**Source data**
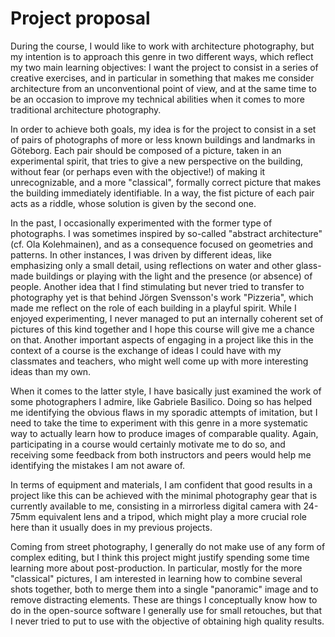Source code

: # Project proposal
During the course, I would like to work with architecture photography, but my intention is to approach this genre in two different ways, which reflect my two main learning objectives: I want the project to consist in a series of creative exercises, and in particular in something that makes me consider architecture from an unconventional point of view, and at the same time to be an occasion to improve my technical abilities when it comes to more traditional architecture photography.

In order to achieve both goals, my idea is for the project to consist in a set of pairs of photographs of more or less known buildings and landmarks in Göteborg. Each pair should be composed of a picture, taken in an experimental spirit, that tries to give a new perspective on the building, without fear (or perhaps even with the objective!) of making it unrecognizable, and a more "classical", formally correct picture that makes the building immediately identifiable. In a way, the fist picture of each pair acts as a riddle, whose solution is given by the second one.

In the past, I occasionally experimented with the former type of photographs. I was sometimes inspired by so-called "abstract architecture" (cf. Ola Kolehmainen), and as a consequence focused on geometries and patterns. In other instances, I was driven by different ideas, like emphasizing only a small detail, using reflections on water and other glass-made buildings or playing with the light and the presence (or absence) of people. Another idea that I find stimulating but never tried to transfer to photography yet is that behind Jörgen Svensson's work "Pizzeria", which made me reflect on the role of each building in a playful spirit. 
While I enjoyed experimenting, I never managed to put an internally coherent set of pictures of this kind together and I hope this course will give me a chance on that. Another important aspects of engaging in a project like this in the context of a course is the exchange of ideas I could have with my classmates and teachers, who might well come up with more interesting ideas than my own.

When it comes to the latter style, I have basically just examined the work of some photographers I admire, like Gabriele Basilico. Doing so has helped me identifying the obvious flaws in my sporadic attempts of imitation, but I need to take the time to experiment with this genre in a more systematic way to actually learn how to produce images of comparable quality. Again, participating in a course would certainly motivate me to do so, and receiving some feedback from both instructors and peers would help me identifying the mistakes I am not aware of. 

In terms of equipment and materials, I am confident that good results in a project like this can be achieved with the minimal photography gear that is currently available to me, consisting in a mirrorless digital camera with 24-75mm equivalent lens and a tripod, which might play a more crucial role here than it usually does in my previous projects.

Coming from street photography, I generally do not make use of any form of complex editing, but I think this project might justify spending some time learning more about post-production. In particular, mostly for the more "classical" pictures, I am interested in learning how to combine several shots together, both to merge them into a single "panoramic" image and to remove distracting elements. These are things I conceptually know how to do in the open-source software I generally use for small retouches, but that I never tried to put to use with the objective of obtaining high quality results.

**Task instructions**
Only a verbatim transcription of the lines from the one containing "When it comes to the" through the last line of the records counts as the answer.

**Expected answer**
When it comes to the latter style, I have basically just examined the work of some photographers I admire, like Gabriele Basilico. Doing so has helped me identifying the obvious flaws in my sporadic attempts of imitation, but I need to take the time to experiment with this genre in a more systematic way to actually learn how to produce images of comparable quality. Again, participating in a course would certainly motivate me to do so, and receiving some feedback from both instructors and peers would help me identifying the mistakes I am not aware of. 

In terms of equipment and materials, I am confident that good results in a project like this can be achieved with the minimal photography gear that is currently available to me, consisting in a mirrorless digital camera with 24-75mm equivalent lens and a tripod, which might play a more crucial role here than it usually does in my previous projects.

Coming from street photography, I generally do not make use of any form of complex editing, but I think this project might justify spending some time learning more about post-production. In particular, mostly for the more "classical" pictures, I am interested in learning how to combine several shots together, both to merge them into a single "panoramic" image and to remove distracting elements. These are things I conceptually know how to do in the open-source software I generally use for small retouches, but that I never tried to put to use with the objective of obtaining high quality results.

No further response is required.